Do a preventative nightly restart. 做一个预防性的夜间重启。 I have a cron job that tells forever to restart our app once a day in the middle of the night. 我有一个cron作业，告诉forever重新启动我们的应用程序每天一次在半夜。 That brings the CPU down from ~10% to 1%. 这使CPU从大约10％降低到1％。 This seems like black magic, but the fact that the CPU usage changes after a reset leads me to believe this is a good idea. 这看起来像黑魔法，但重置后CPU使用率发生变化这一事实让我相信这是一个好主意。

Updated thoughts (1/13/14) 更新的想法（1/13/14）

We migrated to oplog tailing as soon as it was available (meteor 0.7) and that made a big difference. 我们尽快迁移到oplog尾随（流星0.7）并且这产生了很大的不同。 Note that in order to get access to the oplog, you'll probably need to either host your own db or run a dedicated instance on the hosting provider of your choice. 请注意，为了访问oplog，您可能需要托管自己的数据库或在您选择的主机提供程序上运行专用实例。 I'd also recommend adding the facts package to actually tell if its working. 我还建议添加facts包来实际告诉它是否正常工作。
There was a memory leak discovered in publish-with-relations , and as of this writing the atmosphere version (v0.1.5) hasn't been bumped to reflect these changes. 在publish-with-relations发现了内存泄漏，在撰写本文时，大气版本（v0.1.5）并没有被反映出来以反映这些变化。 If you are using it in production, I strongly recommend checking out the HEAD version and running it locally . 如果您在生产中使用它，我强烈建议您查看HEAD版本并在本地运行它。
We stopped doing nightly restarts a couple of weeks ago. 几个星期前我们停止了夜间重启。 So far everything has been fine (fingers crossed). 到目前为止一切都很好（手指交叉）。

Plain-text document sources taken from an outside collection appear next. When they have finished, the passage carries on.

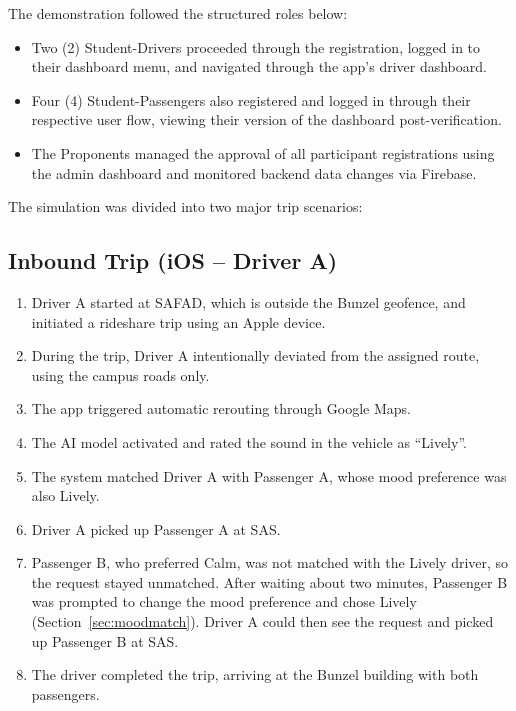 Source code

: \indent The demonstration followed the structured roles below:
\begin{itemize}
    \item Two (2) Student-Drivers proceeded through the registration, logged in to their dashboard menu, and navigated through the app’s driver dashboard.
    \item Four (4) Student-Passengers also registered and logged in through their respective user flow, viewing their version of the dashboard post-verification.
    \item The Proponents managed the approval of all participant registrations using the admin dashboard and monitored backend data changes via Firebase.
\end{itemize}

\vspace{1em}
\indent The simulation was divided into two major trip scenarios:

\subsection[Inbound Trip (iOS -- Driver A)]{Inbound Trip (iOS -- Driver A)}
\vspace{1em}
    \begin{enumerate}
        \item Driver A started at SAFAD, which is outside the Bunzel geofence, and initiated a rideshare trip using an Apple device.
        \item During the trip, Driver A intentionally deviated from the assigned route, using the campus roads only.
        \item The app triggered automatic rerouting through Google Maps.
        \item The AI model activated and rated the sound in the vehicle as ``Lively''.
        \item The system matched Driver A with Passenger A, whose mood preference was also Lively.
        \item Driver A picked up Passenger A at SAS.
        \item Passenger B, who preferred Calm, was not matched with the Lively driver, so the request stayed unmatched. After waiting about two minutes, Passenger B was prompted to change the mood preference and chose Lively (Section~\ref{sec:moodmatch}). Driver A could then see the request and picked up Passenger B at SAS.
        \item The driver completed the trip, arriving at the Bunzel building with both passengers.
    \end{enumerate}

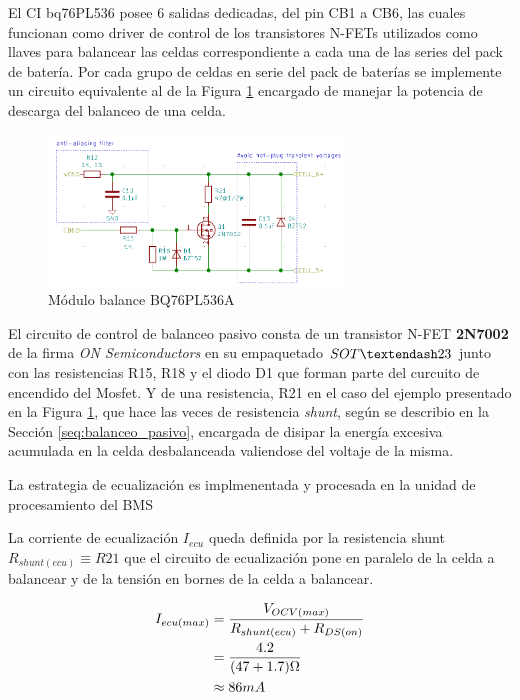 \documentclass[10pt, a4paper]{article}
\begin{document}
El \acrshort{CI} bq76PL536 posee 6 salidas dedicadas, del pin CB1 a CB6, las
cuales funcionan como driver de control de los transistores N-FETs utilizados
como llaves para balancear las celdas correspondiente a cada una de las series
del pack de batería.
Por cada grupo de celdas en serie del pack de baterías se implemente un circuito
equivalente al de la Figura \ref{fig:bq76_balance_power} encargado de manejar
la potencia de descarga del balanceo de una celda.

\begin{figure}[!h]
    \begin{center}
        \includegraphics[width=0.7\textwidth]{hardware/bat_monitor/bat_mon_balance.png}
        \caption{Módulo balance BQ76PL536A}
        \label{fig:bq76_balance_power}
    \end{center}
\end{figure}

El circuito de control de balanceo pasivo consta de un transistor N-FET
\textbf{2N7002} de la firma \emph{ON Semiconductors} en su empaquetado $SOT\textendash23$
junto con las resistencias R15, R18 y el diodo D1 que forman parte del curcuito
de encendido del Mosfet. Y de una resistencia, R21 en el caso del ejemplo
presentado en la Figura \ref{fig:bq76_balance_power}, que hace las veces de
resistencia \emph{shunt}, según se describio en la Sección
\ref{seq:balanceo_pasivo}, encargada de disipar la energía excesiva acumulada en
la celda desbalanceada valiendose del voltaje de la misma. 

La estrategia de ecualización es implmenentada y procesada en la unidad de
procesamiento del \acrshort{BMS}

La corriente de ecualización $I_{ecu}$ queda definida por la resistencia shunt
$R_{shunt(ecu)} \equiv R21$ que el circuito de ecualización pone en paralelo de
la celda a balancear y de la tensión en bornes de la celda a balancear. 

\begin{align}
    I_{ecu (max)} &= \frac{V_{OCV(max)}}{R_{shunt(ecu)}+R_{DS (on)}}\\
    &= \frac{4.2}{(47 + 1.7)\ohm}\\
    &\approx 86mA
\end{align}
\end{document}
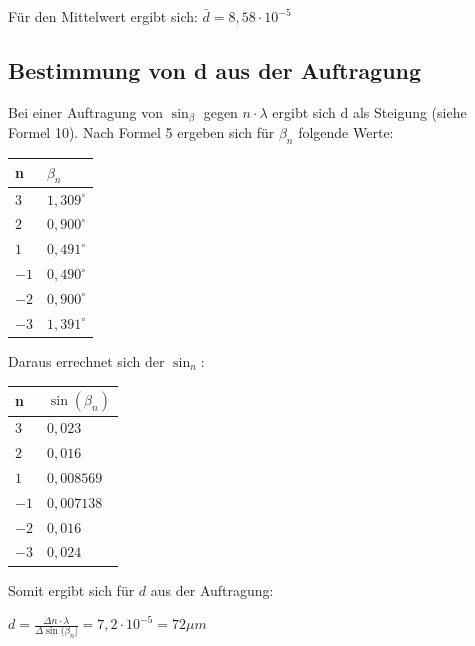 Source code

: \documentclass[12pt,a4paper,titlepage,headinclude,bibtotoc]{scrartcl}
\begin{document}
Für den Mittelwert ergibt sich:
$\bar{d} = 8,58\cdot 10^{-5}$

\subsection{Bestimmung von d aus der Auftragung}

Bei einer Auftragung von $\sin_\beta $ gegen $n \cdot \lambda $ ergibt sich d als Steigung (siehe Formel 10). 
Nach Formel 5 ergeben sich für $\beta_n$ folgende Werte:

\begin{table} [h]
\centering
\begin{tabular}{|p{4 cm}||p{4 cm}|}
        \hline
		n & $\beta_n$ \\
         \hline 
         $3$ & $1,309^\circ$  \\
         \hline
         $2$ & $0,900^\circ$ \\
         \hline
         $1$ & $0,491^\circ$\\
         \hline
         $-1$ & $0,490^\circ$   \\
         \hline
         $-2$ & $0,900^\circ$  \\
         \hline             
         $-3$ & $1,391^\circ$   \\
         \hline
\end{tabular}
\end{table}

Daraus errechnet sich der $\sin_n$:

\begin{table} [h]
\centering
\begin{tabular}{|p{4 cm}||p{4 cm}|}
        \hline
		n & $\sin(\beta_n)$ \\
         \hline 
         $3$ & $0,023$  \\
         \hline
         $2$ & $0,016$ \\
         \hline
         $1$ & $0,008569$\\
         \hline
         $-1$ & $0,007138$   \\
         \hline
         $-2$ & $0,016$  \\
         \hline             
         $-3$ & $0,024$   \\
         \hline
\end{tabular}
\end{table}

Somit ergibt sich für $d$ aus der Auftragung:

$ d= \frac{\Delta n \cdot \lambda}{\Delta \sin(\beta_n]} = 7,2\cdot 10^{-5} = 72\mu m $
\end{document}
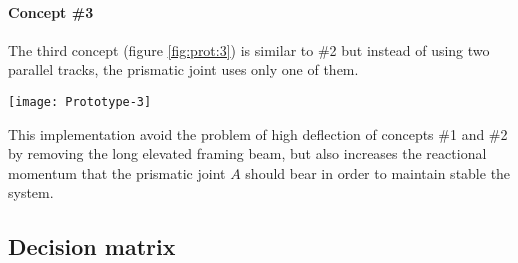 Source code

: 	\paragraph{Concept \#3}	The third concept (figure \ref{fig:prot:3}) is similar to \#2 but instead of using two parallel tracks, the prismatic joint uses only one of them.

	\begin{SCfigure}[1.5][bht]
		\centering \texttt{[image: Prototype-3]}
		\caption{concept \#3  realised with a combination of both prismatic and revolute joint.}
		\label{fig:prot:3}
	\end{SCfigure}

	This implementation avoid the problem of high deflection of concepts \#1 and \#2 by removing the long elevated framing beam, but also increases the reactional momentum that the prismatic joint $A$ should bear in order to maintain stable the system.
	
	
\subsection{Decision matrix}

	
	
	
	
	

	
	
	
	
	
	
	
	
	
	
	
	
	
	
	
	
	
	
	
	
	
	
	
	
	
	
	
	
	
	
	
	
	
	
	
	
	
	
	
	
	
	
	
	
	
	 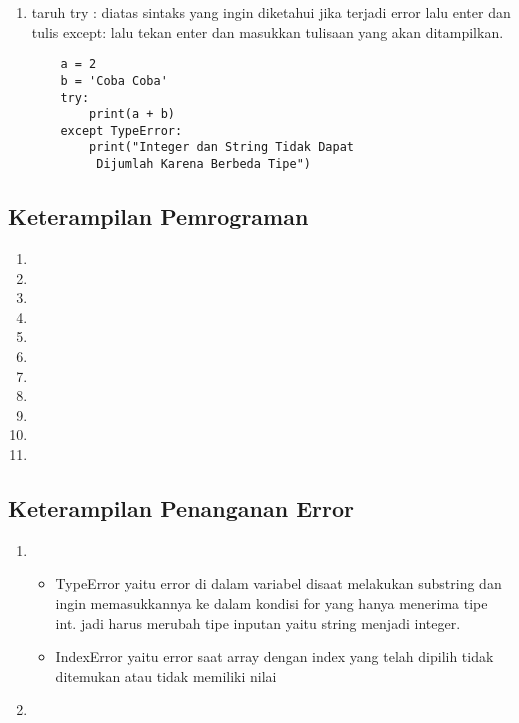 \begin{enumerate}
	\item taruh try : diatas sintaks yang ingin diketahui jika terjadi error lalu enter dan tulis except: lalu tekan enter 
dan masukkan tulisaan yang akan ditampilkan.
	\begin{verbatim}
	a = 2
	b = 'Coba Coba'
	try:
    	print(a + b)
	except TypeError:
    	print("Integer dan String Tidak Dapat
    	 Dijumlah Karena Berbeda Tipe")
	\end{verbatim}

\end{enumerate}
\subsection{Keterampilan Pemrograman}
\begin{enumerate}
	\item 

	\item 

	\item 

	\item 

	\item 

	\item 

	\item 

	\item 

	\item 

	\item 
	
	\item 
\end{enumerate}
\subsection{Keterampilan Penanganan Error}
\begin{enumerate}
	\item \begin{itemize} 
		\item TypeError yaitu error di dalam variabel disaat melakukan substring dan ingin memasukkannya ke dalam kondisi for 
	yang hanya menerima tipe int. jadi harus merubah tipe inputan yaitu string menjadi integer.
		\item IndexError yaitu error saat array dengan index yang telah dipilih tidak ditemukan atau tidak memiliki nilai
		\end{itemize}

	\item 
\end{enumerate}

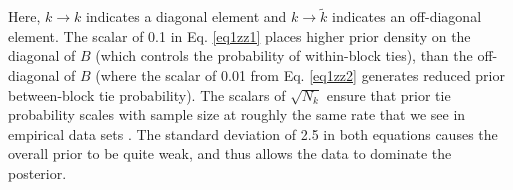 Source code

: \documentclass[Afour,sageh,times]{sagej}
\begin{document}
Here, $k \to k$ indicates a diagonal element and $k \to \tilde k$ indicates an off-diagonal element. 
The scalar of 0.1 in Eq. \ref{eq1zz1} places higher prior density on the diagonal of $B$ (which controls the probability of within-block ties), than the off-diagonal of $B$ (where the scalar of 0.01 from Eq. \ref{eq1zz2} generates reduced prior between-block tie probability). 
The scalars of $\sqrt{N_k}$ ensure that prior tie probability scales with sample size at roughly the same rate that we see in empirical data sets \citep{powerready2021}. 
The standard deviation of 2.5 in both equations causes the overall prior to be quite weak,  and thus allows the data to dominate the posterior. 
\end{document}
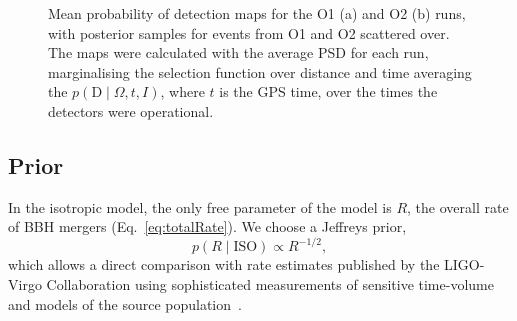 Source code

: \documentclass[usenatbib,useAMS]{mnras}
\begin{document}
% 
\begin{figure}
	\centering
	\hfill
%    
    \caption{Mean probability of detection maps for the O1 (a) and O2 (b) runs, with
    posterior samples for events from O1 and O2 scattered over. The maps were
    calculated with the average \ac{PSD} for each run, marginalising the
    selection function over distance and time averaging the
    $p\left(\bm{\mathrm{D}} \mid \Omega, t, I\right)$, where $t$ is the GPS
    time, over the times the detectors were operational.}
\label{fig:meanPofd} 
\end{figure}

\subsection{Prior}\label{subsec:prior}
% 
In the isotropic model, the only free parameter of the model is $R$, the overall
rate of \ac{BBH} mergers (Eq.~\ref{eq:totalRate}). We choose a Jeffreys prior,
% 
\begin{equation}\label{eq:prioriso}
    p\left(R \mid \mathrm{ISO}\right) \propto R^{-1/2},
\end{equation}
% 
which allows a direct comparison with rate estimates published by the LIGO-Virgo
Collaboration using sophisticated measurements of sensitive time-volume and
models of the source population~\citep{O2populations}.
\end{document}
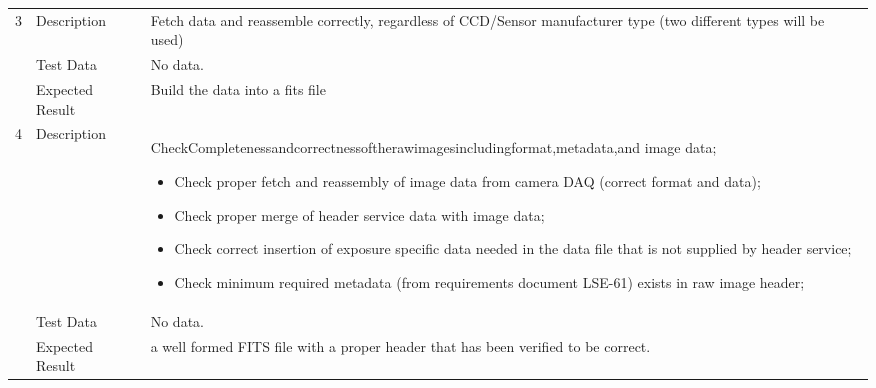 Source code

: \begin{longtable}[]{p{1.3cm}p{2cm}p{13cm}}
            \multirow{3}{*}{ 3 } & Description &
            \begin{minipage}[t]{13cm}{\footnotesize
            Fetch data and reassemble correctly, regardless of CCD/Sensor
manufacturer type (two different types will be used)

            \vspace{\dp0}
            } \end{minipage} \\ \cline{2-3}
            & Test Data &
            \begin{minipage}[t]{13cm}{\footnotesize
                No data.
                \vspace{\dp0}
            } \end{minipage} \\ \cline{2-3}
            & Expected Result &
                \begin{minipage}[t]{13cm}{\footnotesize
                Build the data into a fits file

                \vspace{\dp0}
                } \end{minipage}
        \\ \midrule

            \multirow{3}{*}{ 4 } & Description &
            \begin{minipage}[t]{13cm}{\footnotesize
            CheckCompletenessandcorrectnessoftherawimagesincludingformat,metadata,and
image data;

\begin{itemize}
\tightlist
\item
  Check proper fetch and reassembly of image data from camera DAQ
  (correct format and data);
\item
  Check proper merge of header service data with image data;
\item
  Check correct insertion of exposure specific data needed in the data
  file that is not supplied by header service;
\item
  Check minimum required metadata (from requirements document LSE-61)
  exists in raw image header;
\end{itemize}

            \vspace{\dp0}
            } \end{minipage} \\ \cline{2-3}
            & Test Data &
            \begin{minipage}[t]{13cm}{\footnotesize
                No data.
                \vspace{\dp0}
            } \end{minipage} \\ \cline{2-3}
            & Expected Result &
                \begin{minipage}[t]{13cm}{\footnotesize
                a well formed FITS file with a proper header that has been verified to
be correct.~

                \vspace{\dp0}
                } \end{minipage}
        \\ \midrule


\end{longtable}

Updated thoughts (7/2/14) 更新的想法（7/2/14）

A few months ago we switched over to using an Elastic Deployment on mongohq . 几个月前，我们转而在mongohq上使用Elastic Deployment。 It's affordable, the performance has been great, and they even have a blog post which tells you how to enable oplog tailing. 它价格实惠，性能一直很好，甚至还有一篇博客文章，告诉你如何启用oplog拖尾。
I'd strongly recommend checking out kadira to help diagnose performance issues in your app. 我强烈建议您查看kadira以帮助诊断应用中的性能问题。 Also check out the academy articles which have a number of good tips in them. 另请查看学院文章，其中包含许多好的技巧。

I'm also having this problem. 我也有这个问题。 Actually there is an issue with 0.6.6.1 , I run meteor --release 0.6.6 and the cpu is back to normal now. 实际上0.6.6.1存在问题，我运行meteor --release 0.6.6并且cpu现在恢复正常。